In one of the preceding photographs is an individual with a penchant for the comedy of the absurd; in the other is the late Rod Hull & Emu. The inclusion of a glove puppet masquerading as a bird was no accident. It is an apposite metaphor for the curious case of Rangers 2012, the Club with a capital C, whom our learned friend would have us believe is Rangers 1872 or Rangers 1899 as per its date of incorporation.
If I were to rank all three characters in terms of their credibility, I would plump for Emu, followed by Rod Hull’s exhumed cadaver, with Rod McKenzie a distant third. Mr McKenzie is so slippery that he could qualify as a UNESCO Heritage Site for Tree Frogs.
He looks no stranger to pies, bridies and sausage rolls. There’s a whiff of Bovril and Bullshit about him.
Scottish Football has evolved into a corrupt mutation of association football to accommodate a lie. The Lie that Rangers 1872/1899, the club with a Capital C, was sold to Charles Green’s Sevco Scotland as a going concern. Mr Green, with a deft touch of smoke and mirrors , renamed Rangers as RFC 2012. Rangers was finally put out of its misery when Lord Hodge consigned it to Liquidation on October 31, 2012. HMRC, with £92m in unpaid and evaded taxes, voted against the CVA. Rangers were hoist by their own corrupt petard.

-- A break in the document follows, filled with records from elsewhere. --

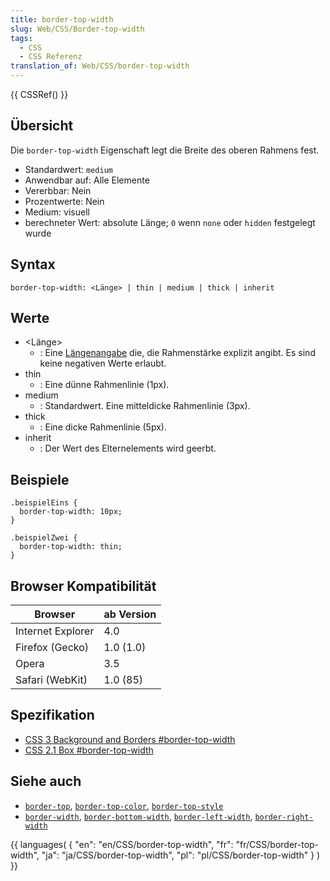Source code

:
 ```yaml
---
title: border-top-width
slug: Web/CSS/Border-top-width
tags:
  - CSS
  - CSS Referenz
translation_of: Web/CSS/border-top-width
---
```

{{ CSSRef() }}

## Übersicht

Die `border-top-width` Eigenschaft legt die Breite des oberen Rahmens fest.

- Standardwert: `medium`
- Anwendbar auf: Alle Elemente
- Vererbbar: Nein
- Prozentwerte: Nein
- Medium: visuell
- berechneter Wert: absolute Länge; `0` wenn `none` oder `hidden` festgelegt wurde

## Syntax

    border-top-width: <Länge> | thin | medium | thick | inherit

## Werte

- \<Länge>
  - : Eine [Längenangabe](/de/CSS/Einheiten#L.c3.a4ngen "de/CSS/Einheiten#L.c3.a4ngen") die, die Rahmenstärke explizit angibt. Es sind keine negativen Werte erlaubt.
- thin
  - : Eine dünne Rahmenlinie (1px).
- medium
  - : Standardwert. Eine mitteldicke Rahmenlinie (3px).
- thick
  - : Eine dicke Rahmenlinie (5px).
- inherit
  - : Der Wert des Elternelements wird geerbt.

## Beispiele

    .beispielEins {
      border-top-width: 10px;
    }

    .beispielZwei {
      border-top-width: thin;
    }

## Browser Kompatibilität

| Browser           | ab Version |
| ----------------- | ---------- |
| Internet Explorer | 4.0        |
| Firefox (Gecko)   | 1.0 (1.0)  |
| Opera             | 3.5        |
| Safari (WebKit)   | 1.0 (85)   |

## Spezifikation

- [CSS 3 Background and Borders #border-top-width](http://www.w3.org/TR/css3-background/#border-top-width)
- [CSS 2.1 Box #border-top-width](http://www.w3.org/TR/CSS21/box.html#propdef-border-top-width)

## Siehe auch

- [`border-top`](/de/CSS/border-top "de/CSS/border-top"), [`border-top-color`](/de/CSS/border-top-color "de/CSS/border-top-color"), [`border-top-style`](/de/CSS/border-top-style "de/CSS/border-top-style")
- [`border-width`](/de/CSS/border-width "de/CSS/border-width"), [`border-bottom-width`](/De/CSS/Border-bottom-width "De/CSS/Border-bottom-width"), [`border-left-width`](/De/CSS/Border-left-width "De/CSS/Border-left-width"), [`border-right-width`](/De/CSS/Border-right-width "De/CSS/Border-right-width")

{{ languages( { "en": "en/CSS/border-top-width", "fr": "fr/CSS/border-top-width", "ja": "ja/CSS/border-top-width", "pl": "pl/CSS/border-top-width" } ) }}
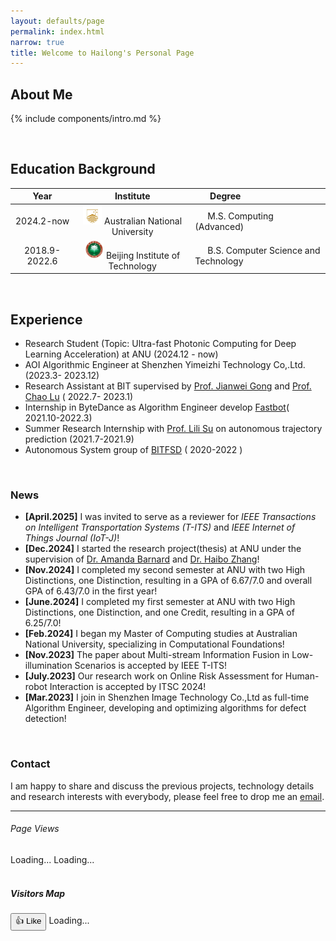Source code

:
 ```yaml
---
layout: defaults/page
permalink: index.html
narrow: true
title: Welcome to Hailong's Personal Page
---
```


## About Me

{% include components/intro.md %}

[//]: # ([Here's the full feature list and some quick examples of what it can do.]&#40;{{ site.baseurl}}{% link _pages/about.md %}&#41;)

<br />

## Education Background

|         Year          |                                                                             Institute                                                                              | <img width=20/> Degree                              |
|:---------------------:|:------------------------------------------------------------------------------------------------------------------------------------------------------------------:|:----------------------------------------------------|
|      2024.2-now       |  <img src="https://raw.githubusercontent.com/TommyGong08/tommygong08.github.io/refs/heads/main/_pages/doc/ANU_Logo.png" width=30/> Australian National University  | <img width=20/>M.S. Computing (Advanced)            |
|     2018.9-2022.6     | <img src="https://raw.githubusercontent.com/TommyGong08/tommygong08.github.io/refs/heads/main/_pages/doc/BIT_Logo.png" width=30/>  Beijing Institute of Technology | <img width=20/>B.S. Computer Science and Technology |

<br />

## Experience
- Research Student (Topic: Ultra-fast Photonic Computing for Deep Learning Acceleration) at ANU (2024.12 - now)
- AOI Algorithmic Engineer at Shenzhen Yimeizhi Technology Co,.Ltd. (2023.3- 2023.12)
- Research Assistant at BIT supervised by [Prof. Jianwei Gong](https://me-english.bit.edu.cn/people/facultydept/vehiclee2/xs3/b125047.htm) and [Prof. Chao Lu](https://scholar.google.com/citations?user=0Jv8_7MAAAAJ&hl=zh-CN) ( 2022.7- 2023.1)
- Internship in ByteDance as Algorithm Engineer develop [Fastbot](https://github.com/bytedance/Fastbot_Android)( 2021.10-2022.3)
- Summer Research Internship with [Prof. Lili Su](https://lilisu3.sites.northeastern.edu/) on autonomous trajectory prediction (2021.7-2021.9)
- Autonomous System group of [BITFSD](http://www.bitfsd.com/) ( 2020-2022 )

<br />

### News
- **\[April.2025\]**  I was invited to serve as a reviewer for *IEEE Transactions on Intelligent Transportation Systems (T-ITS)* and *IEEE Internet of Things Journal (IoT-J)*!
- **\[Dec.2024\]** I started the research project(thesis) at ANU under the supervision of [Dr. Amanda Barnard](https://comp.anu.edu.au/people/amanda-barnard/) and [Dr. Haibo Zhang](https://haibozhang-web.github.io/)! 
- **\[Nov.2024\]** I completed my second semester at ANU with two High Distinctions, one Distinction, resulting in a GPA of 6.67/7.0 and overall GPA of 6.43/7.0 in the first year!
- **\[June.2024\]** I completed my first semester at ANU with two High Distinctions, one Distinction, and one Credit, resulting in a GPA of 6.25/7.0!
- **\[Feb.2024\]** I began my Master of Computing studies at Australian National University, specializing in Computational Foundations!
- **\[Nov.2023\]** The paper about Multi-stream Information Fusion in Low-illumination Scenarios is accepted by IEEE T-ITS!
- **\[July.2023\]** Our research work on Online Risk Assessment for Human-robot Interaction is accepted by ITSC 2024!
- **\[Mar.2023\]** I join in Shenzhen Image Technology Co.,Ltd as full-time Algorithm Engineer, developing and optimizing algorithms for defect detection!
<br />

### Contact
I am happy to share and discuss the previous projects, technology details and research interests with everybody, please feel free to drop me an [email](mailto:hailong.gong@anu.edu.au).
<hr />


<body data-article-id="homepage">  


<div class="page-views-container">
        <h6>Page Views</h6>
        <span id="page-views-today">Loading...</span>
        <span id="page-views">Loading...</span>
</div>

<br />

<h5> Visitors Map </h5>
<div id="mapid"></div>  
  
<script src="https://unpkg.com/leaflet/dist/leaflet.js"></script>  
<script>  
    var mymap = L.map('mapid').setView([35, 130], 1); // 设置地图视图中心点和缩放级别  
  
    L.tileLayer('https://{s}.tile.openstreetmap.org/{z}/{x}/{y}.png', {  
        attribution: 'Map data &copy; <a href="https://www.openstreetmap.org/copyright">OpenStreetMap</a> contributors',  
        maxZoom: 18,  
    }).addTo(mymap);  

    var ipCount = 50;
  
    function addLocationsToMap(locations) {  
        locations.forEach((location, index) => {  
            // 根据IP数量区间设置颜色类  
            let colorClass;  
            if (ipCount >= 0 && ipCount < 10) {  
                colorClass = 'green-triangle';  
            } else if (ipCount >= 10 && ipCount < 30) {  
                colorClass = 'blue-triangle';  
            } else {  
                colorClass = 'red-triangle';  
            }    
            // 解析Loc字符串为经纬度数组  
            var coords = location.Loc.split(',').map(Number);  
  
            // 创建一个SVG元素用于绘制红色三角形  
            var svgMarker = document.createElementNS("http://www.w3.org/2000/svg", "svg");  
            svgMarker.setAttribute("class", "marker");  
            svgMarker.setAttribute("width", "20");  
            svgMarker.setAttribute("height", "30");  
  
            var polygon = document.createElementNS("http://www.w3.org/2000/svg", "polygon");  
            polygon.setAttribute("class", colorClass);  
            polygon.setAttribute("points", "4,0 0,15 8,15"); // 三角形顶点坐标  
  
            svgMarker.appendChild(polygon);  
  
            // 使用L.DivIcon将SVG作为图标  
            var myIcon = L.divIcon({  
                className: 'my-custom-icon',  
                html: svgMarker.outerHTML,  
                iconSize: [20, 30], // 与SVG尺寸相匹配  
                iconAnchor: [10, 30], // 图标锚点  
                popupAnchor: [0, -30] // 弹出框锚点  
            });  
  
            // 将标记添加到地图上  
            L.marker(coords, {icon: myIcon}).addTo(mymap);  

            // 更新已处理的IP数量  
            ipCount--;  
  
            // 如果已经处理了50个，重置计数器  
            if (ipCount < 0) {  
                ipCount = 50;  
            } 
        });  
    }  
  
    // 使用fetch API从服务器获取数据  http://localhost:3000/location/get-latest
    fetch('https://personal-page-express-mongodb.onrender.com/api/locations/location/get-latest')  
        .then(response => response.json())  
        .then(data => {  
            // 假设返回的数据是一个数组  
            var locations = data.slice(0, 50);  
            addLocationsToMap(locations);  
        })  
        .catch(error => console.error('Error fetching data:', error));   
</script>  

<div class="like-button-container">
    <button id="like-button" onclick="incrementLike()">👍 Like</button>
    <span id="like-count">Loading...</span>
</div>

</body>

As Rangers twisted in the wind like an effigy at Celtic Park, Charles Green was alive to the possibility of making a fast blue buck by acquiring the trading assets of the distressed company and repackaging them as a bastardised version of Rangers. Those who came down in the last shower, wearing bread wrappers on their heads, did not notice the difference. Colour me surprised with a capital C.
Mr. McKenzie is one of the founding partners of Harper McLeod. He acts for the William Hill Organization in relation to betting licensing and general litigation matters in Scotland and the north of England. He is also the legal adviser to the Scottish Premier League and has acted for them in numerous litigations, disputes and contractual matters.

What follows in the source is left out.